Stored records

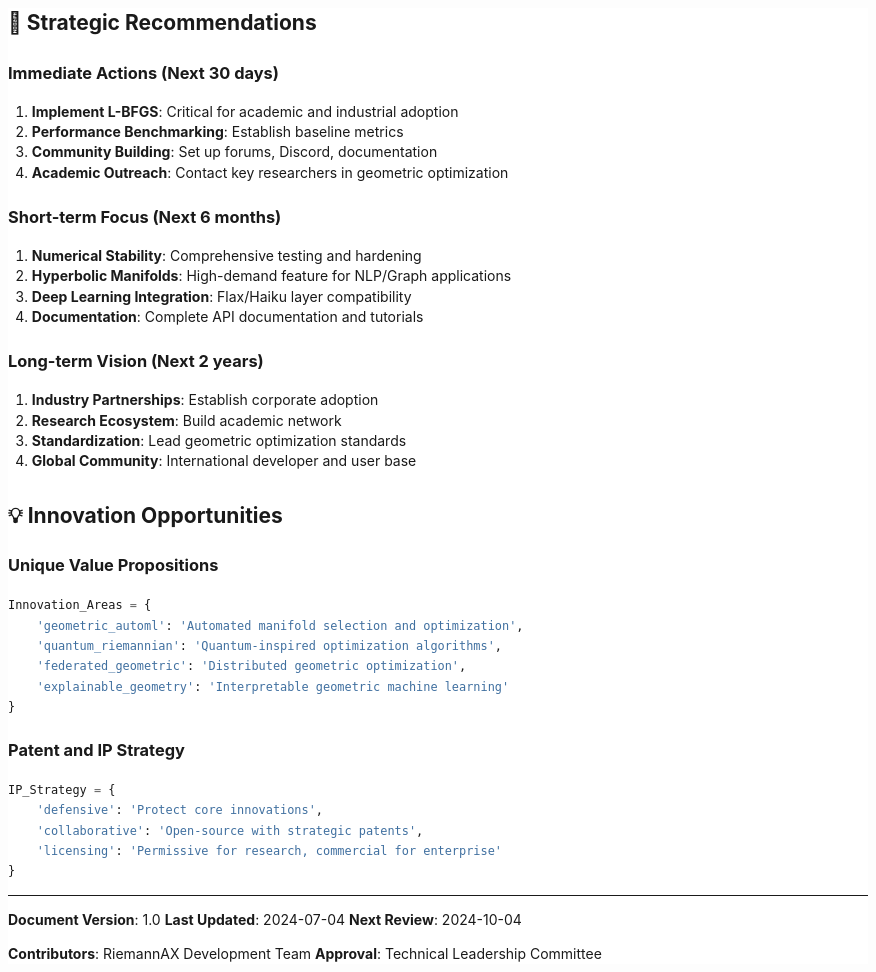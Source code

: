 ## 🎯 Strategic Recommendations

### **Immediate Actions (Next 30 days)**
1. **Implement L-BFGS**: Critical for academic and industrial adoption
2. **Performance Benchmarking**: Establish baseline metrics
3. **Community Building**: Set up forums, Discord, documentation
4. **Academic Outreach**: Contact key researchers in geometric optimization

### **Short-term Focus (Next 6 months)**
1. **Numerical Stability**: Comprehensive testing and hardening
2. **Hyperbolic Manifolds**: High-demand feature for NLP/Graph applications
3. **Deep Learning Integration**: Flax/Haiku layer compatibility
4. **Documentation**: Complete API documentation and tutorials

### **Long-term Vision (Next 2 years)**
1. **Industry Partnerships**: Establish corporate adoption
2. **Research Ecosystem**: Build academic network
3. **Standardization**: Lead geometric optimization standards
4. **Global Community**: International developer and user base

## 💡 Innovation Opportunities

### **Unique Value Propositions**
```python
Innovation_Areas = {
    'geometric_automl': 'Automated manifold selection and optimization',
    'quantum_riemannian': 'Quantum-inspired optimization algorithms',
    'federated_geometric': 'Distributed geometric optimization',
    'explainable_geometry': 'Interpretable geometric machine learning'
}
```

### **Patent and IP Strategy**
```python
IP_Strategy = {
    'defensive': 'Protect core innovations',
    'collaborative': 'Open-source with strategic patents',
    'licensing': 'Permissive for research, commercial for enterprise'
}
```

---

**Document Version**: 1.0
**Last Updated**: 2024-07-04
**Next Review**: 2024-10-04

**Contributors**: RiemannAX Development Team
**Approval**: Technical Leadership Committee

> Exercise requirements
Your reply should hold every line from the data that contains "adoption", copied in full.

> Solution to the problem
1. **Implement L-BFGS**: Critical for academic and industrial adoption
1. **Industry Partnerships**: Establish corporate adoption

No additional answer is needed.